Le culte de la Révolution est mort

Comment expliquez-vous que ce personnage si peu français soit parvenu à jouer un tel rôle dans l’histoire de France ?
Sa force provient précisément de son extériorité par rapport à l’événement qu’il va dominer, au moment d’ailleurs où l’événement lui-même arrive à son stade terminal. Napoléon arrive en fin de course, quand plus personne n’a envie de la Révolution, au moment où, comme dit Anatole France, ceux mêmes qui ont fait la Révolution commencent à s’en lasser et trouvent qu’elle dure un peu trop longtemps. D’autre part, s’il ne croit pas aux principes humanitaires de la Révolution, il n’est pas non plus animé par le ressentiment de ses contemporains.

Non seulement il n’aime pas la Révolution, mais il n’aime pas tellement la France.
Il ne se sent pas français. Il est né à la périphérie, dans une terre rattachée à la France tardivement, l’année même de sa naissance. « Je veux être enterré auprès de ce peuple que j’ai tant aimé », écrira-t-il dans son testament. Cela signifie bien qu’il ne considérait pas en faire lui-même partie. Cela dit, même s’il s’est construit dans sa jeunesse, et par rejet de la France, une identité de patriote corse, c’était une identité d’emprunt. Au fond, il n’était ni vraiment Corse, quoique né à Ajaccio, ni vraiment Français, quoique élevé sur le continent, et c’est pourquoi, en définitive, il sera partout chez lui.

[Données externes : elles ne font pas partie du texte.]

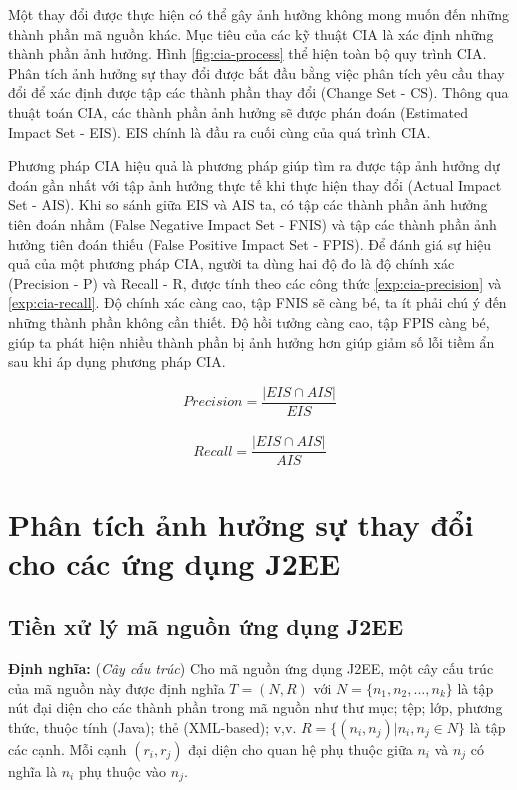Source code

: \documentclass[12pt]{report}
\begin{document}
Một thay đổi được thực hiện có thể gây ảnh hưởng không mong muốn đến những thành phần mã nguồn khác. Mục tiêu của các kỹ thuật CIA là xác định những thành phần ảnh hưởng. Hình \ref{fig:cia-process} thể hiện toàn bộ quy trình CIA. Phân tích ảnh hưởng sự thay đổi được bắt đầu bằng việc phân tích yêu cầu thay đổi để xác định được tập các thành phần thay đổi (Change Set - CS). Thông qua thuật toán CIA, các thành phần ảnh hưởng sẽ được phán đoán (Estimated Impact Set - EIS). EIS chính là đầu ra cuối cùng của quá trình CIA.

Phương pháp CIA hiệu quả là phương pháp giúp tìm ra được tập ảnh hưởng dự đoán gần nhất với tập ảnh hưởng thực tế khi thực hiện thay đổi (Actual Impact Set - AIS). Khi so sánh giữa EIS và AIS ta, có tập các thành phần ảnh hưởng tiên đoán nhầm (False Negative Impact Set - FNIS) và tập các thành phần ảnh hưởng tiên đoán thiếu (False Positive Impact Set - FPIS). Để đánh giá sự hiệu quả của một phương pháp CIA, người ta dùng hai độ đo là độ chính xác (Precision - P) và Recall - R, được tính theo các công thức \ref{exp:cia-precision} và \ref{exp:cia-recall}. Độ chính xác càng cao, tập FNIS sẽ càng bé, ta ít phải chú ý đến những thành phần không cần thiết. Độ hồi tưởng càng cao, tập FPIS càng bé, giúp ta phát hiện nhiều thành phần bị ảnh hưởng hơn giúp giảm số lỗi tiềm ẩn sau khi áp dụng phương pháp CIA.

\begin{equation}
	Precision = \frac{|EIS \cap AIS|}{EIS}
	\label{exp:cia-precision}
\end{equation}
\\
\begin{equation}
	Recall = \frac{|EIS \cap AIS|}{AIS}
	\label{exp:cia-recall}
\end{equation}

\newpage
\chapter{Phân tích ảnh hưởng sự thay đổi cho các ứng dụng J2EE}
\section{Tiền xử lý mã nguồn ứng dụng J2EE}
\textbf{Định nghĩa:} (\textit{Cây cấu trúc}) Cho mã nguồn ứng dụng J2EE, một cây cấu trúc của mã nguồn này được định nghĩa $T = (N, R)$ với $N = \{n_1, n_2,..., n_k\}$ là tập nút đại diện cho các thành phần trong mã nguồn như thư mục; tệp; lớp, phương thức, thuộc tính (Java); thẻ (XML-based); v,v. $R = \{(n_i, n_j) | n_i,n_j \in N\}$ là tập các cạnh. Mỗi cạnh $(r_i,r_j)$ đại diện cho quan hệ phụ thuộc giữa $n_i$ và $n_j$ có nghĩa là $n_i$ phụ thuộc vào $n_j$.
\end{document}

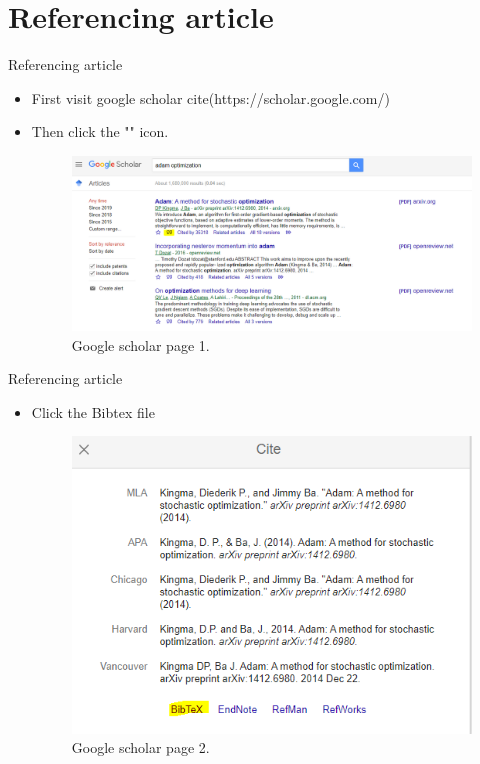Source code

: \documentclass{beamer}
\begin{document}
\section{Referencing article}
\begin{frame}{Referencing article}
  \begin{itemize}
    \item First visit google scholar cite(https://scholar.google.com/)
    \item Then click the "" icon.
    \begin{figure}[h]
    	\centering
    	\includegraphics[scale=0.3]{google_scholar.png}
    	\caption{Google scholar page 1.}
    	\label{fig:fig1}
    \end{figure}
 \end{itemize}
\end{frame}
\begin{frame}{Referencing article}
\begin{itemize}
	\item Click the Bibtex file
	\begin{figure}[h]
		\centering
		\includegraphics[scale=0.4]{google_scholar2.png}
		\caption{Google scholar page 2.}
		\label{fig:fig2}
	\end{figure}
\end{itemize}
\end{frame}
\end{document}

Quand on vous lit, on aperçoit sans cesse l’ombre du général de Gaulle derrière Napoléon. D’ailleurs vous comparez explicitement le 13 mai 1958 au 18 brumaire, deux événements qui revêtent pour vous un coefficient positif. Vous aimez les coups d’Etat ?
Je dois avouer que oui, du moins un certain type de coups d’Etat. Du reste, les deux véritables instaurations de la République en France ont été les produits de coups d’Etat – car en dépit de sa dérive pseudo-monarchique, le Consulat est un régime républicain. Dans les deux cas, il s’agit de sortir d’une impasse politique mais aussi morale, de réconcilier et d’agir. Les débuts du Consulat et ceux de la Ve République sont deux périodes de réformes – et pas seulement d’annonces de réformes. Ce sont deux moments extraordinaires d’une histoire qui, depuis 1789, est traversée par une crise permanente. Cela dit, il n’est pas certain que le terme de coup d’Etat que j’emploie par commodité soit adapté. Je décrirai plus volontiers brumaire comme une élection par des moyens un peu brusqués. De fait, on ne parlera de coup d’Etat que rétrospectivement, quand le régime prendra un caractère autoritaire. Mais au début, tout le monde est satisfait. Bonaparte rassure les uns par son passé révolutionnaire et les autres par la modération dont il a fait preuve à l’égard des privilèges et de la religion en Italie. Autrement dit, comme de Gaulle le fera plus tard, il parvient à incarner les deux France et à en réconcilier les deux histoires.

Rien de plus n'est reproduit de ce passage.